A histogram of a data set is a bar chart where the base of each bar is an interval of data values and the height of this bar is the number of data values in that interval. For example, the histogram of the array array_to_plot = np.array([1, 15, 20, 1, 3, 11, 6, 5, 10, 13, 20, 14, 24]) is given by the code below. As we've been doing all semester, we continue to use pandas to make our life easier.

In [16]:

array_to_plot = np.array([1, 15, 20, 1, 3, 11, 6, 5, 10, 13, 20, 14, 24])
df = pd.DataFrame(data=array_to_plot, columns=["my numbers"])

Let's check that the data frame was set up correctly:

In [17]:

df

Out[17]:

	my numbers
0	1
1	15
2	20
3	1
4	3
5	11
6	6
7	5
8	10
9	13
10	20
11	14
12	24

So now that we have our data frame, how do we create a histogram? First, we need to create a figure object and an axes object that stores subfigures, then we access the "my numbers" column and run the method hist(), making use of a couple of other parameters,

In [18]:

fig, ax = plt.subplots(dpi=120)
df[["my numbers"]].hist(bins=5, range=(0,25), ax=ax, linewidth=0.5, edgecolor='w');

The bins parameter specifies the number of bins (or buckets) used to create the histogram. The range parameter corrects the numerical range over which we should create the bins. The ax parameter was the axes object we instantiated earlier, and specifying it here lets pandas know to use the matplotlib subplot environment within our fig object when creating the histogram.

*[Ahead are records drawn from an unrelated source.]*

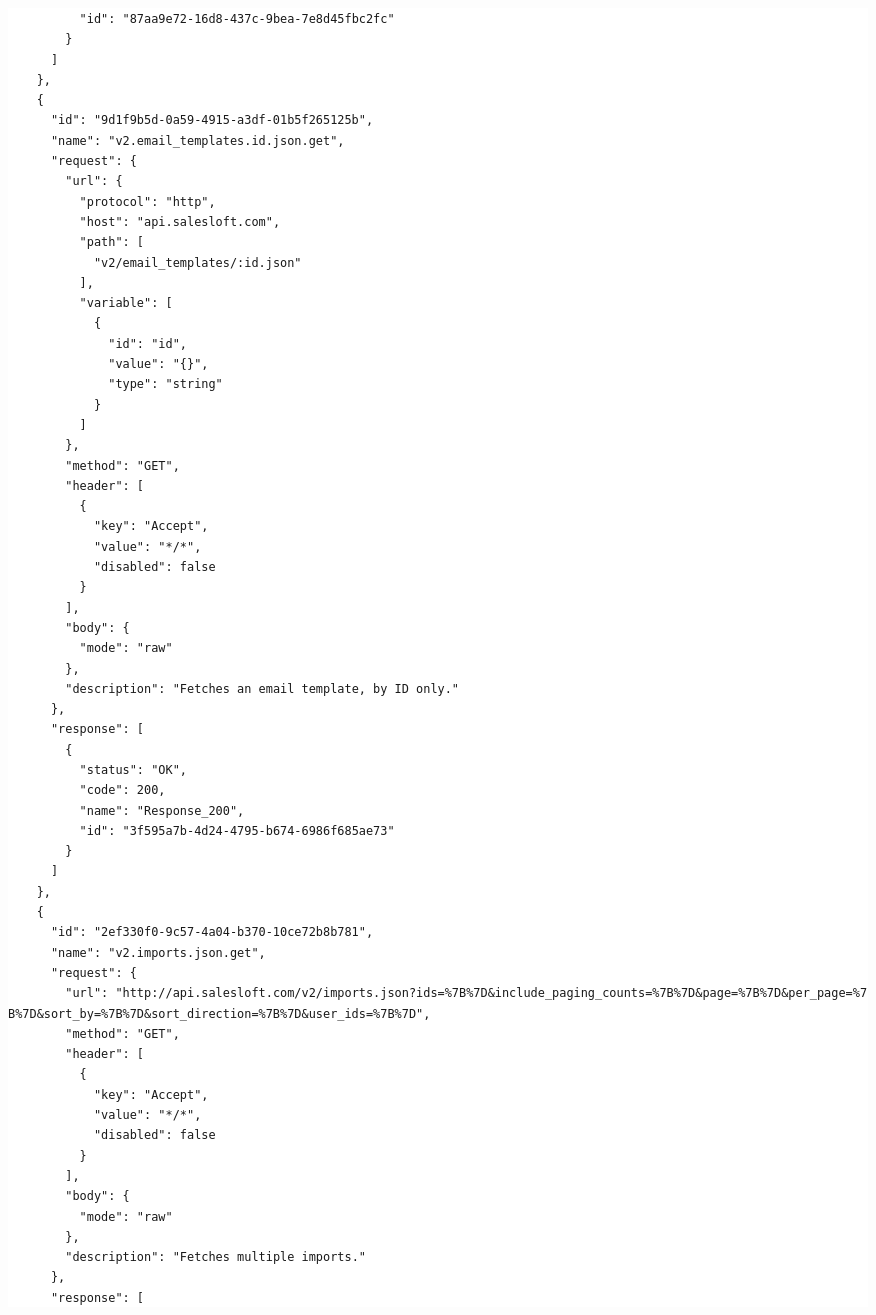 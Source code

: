               "id": "87aa9e72-16d8-437c-9bea-7e8d45fbc2fc"
            }
          ]
        },
        {
          "id": "9d1f9b5d-0a59-4915-a3df-01b5f265125b",
          "name": "v2.email_templates.id.json.get",
          "request": {
            "url": {
              "protocol": "http",
              "host": "api.salesloft.com",
              "path": [
                "v2/email_templates/:id.json"
              ],
              "variable": [
                {
                  "id": "id",
                  "value": "{}",
                  "type": "string"
                }
              ]
            },
            "method": "GET",
            "header": [
              {
                "key": "Accept",
                "value": "*/*",
                "disabled": false
              }
            ],
            "body": {
              "mode": "raw"
            },
            "description": "Fetches an email template, by ID only."
          },
          "response": [
            {
              "status": "OK",
              "code": 200,
              "name": "Response_200",
              "id": "3f595a7b-4d24-4795-b674-6986f685ae73"
            }
          ]
        },
        {
          "id": "2ef330f0-9c57-4a04-b370-10ce72b8b781",
          "name": "v2.imports.json.get",
          "request": {
            "url": "http://api.salesloft.com/v2/imports.json?ids=%7B%7D&include_paging_counts=%7B%7D&page=%7B%7D&per_page=%7B%7D&sort_by=%7B%7D&sort_direction=%7B%7D&user_ids=%7B%7D",
            "method": "GET",
            "header": [
              {
                "key": "Accept",
                "value": "*/*",
                "disabled": false
              }
            ],
            "body": {
              "mode": "raw"
            },
            "description": "Fetches multiple imports."
          },
          "response": [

In the figure, the 13 data values are split into five intervals or categories: [0, 5), [5, 10), [10, 15), [15, 20), [20, 25). The interval notation, such as [10, 15), is the set of numbers between the endpoints 10 and 15, including the value with the square bracket (10) but not the value with the parenthesis (15). Thus, for a number x in [10, 15), we have 10 ≤ x < 15. Because four data values (10, 11, 13, 14) appear in this interval, the height of that bar is 4.

*Definition*

A histogram of a data set is a bar chart where the base of each bar is an interval of data values and the height of this bar is the number of data values in that interval.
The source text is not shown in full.